Byrd Compares Proposal to Nazi Germany
WTRF-TV
3/2/2005
Below is an excerpt from the text of Byrd's speech, as recorded in the Congressional Record.
Byrd's Speech
Many times in our history we have taken up arms to protect a minority against the tyrannical majority in other lands. We, unlike Nazi Germany or Mussolini's Italy, have never stopped being a nation of laws, not of men.
But witness how men with motives and a majority can manipulate law to cruel and unjust ends. Historian Alan Bullock writes that Hitler's dictatorship rested on the constitutional foundation of a single law, the Enabling Law. Hitler needed a two-thirds vote to pass that law, and he cajoled his opposition in the Reichstag to support it. Bullock writes that "Hitler was prepared to promise anything to get his bill through, with the appearances of legality preserved intact." And he succeeded.
Hitler's originality lay in his realization that effective revolutions, in modern conditions, are carried out with, and not against, the power of the State: the correct order of events was first to secure access to that power and then begin his revolution. Hitler never abandoned the cloak of legality; he recognized the enormous psychological value of having the law on his side. Instead, he turned the law inside out and made illegality legal.
That is what the nuclear option seeks to do to rule XXII of the Standing Rules of the Senate.
Without the filibuster or the threat of extended debate, there exists no leverage with which to bargain for the offering of an amendment. All force to effect compromise between the parties will be lost. Demands for hearings will languish. The President can simply rule. The President of the United States can simply rule by Executive order, if his party controls both Houses of Congress and majority rule reigns supreme. In such a world, the minority will be crushed, the power of dissenting views will be diminished, and freedom of speech will be attenuated. The uniquely American concept of the independent individual asserting his or her own views, proclaiming personal dignity through the courage of free speech will forever have been blighted. This is a question of freedom of speech. That is what we are talking about -- freedom of speech. And the American spirit, that stubborn, feisty, contrarian, and glorious urge to loudly disagree, and proclaim, despite all opposition, what is honest, what is true, will be sorely manacled.

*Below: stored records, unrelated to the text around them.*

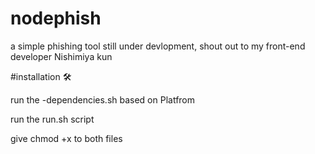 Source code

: # nodephish
a simple phishing tool still under devlopment,  shout out to my front-end developer Nishimiya kun


#installation 🛠️

run the -dependencies.sh based on Platfrom

run the run.sh script 

give chmod +x to both files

Generations of men and women have lived, fought, and died for the right to map their own destiny, think their own thoughts, speak their own minds. If we start here, in this Senate, to chip away at that essential mark of freedom -- here of all places, in a body designed to guarantee the power of even a single individual through the device of extended debate -- we are on the road to refuting the principles upon which that Constitution rests.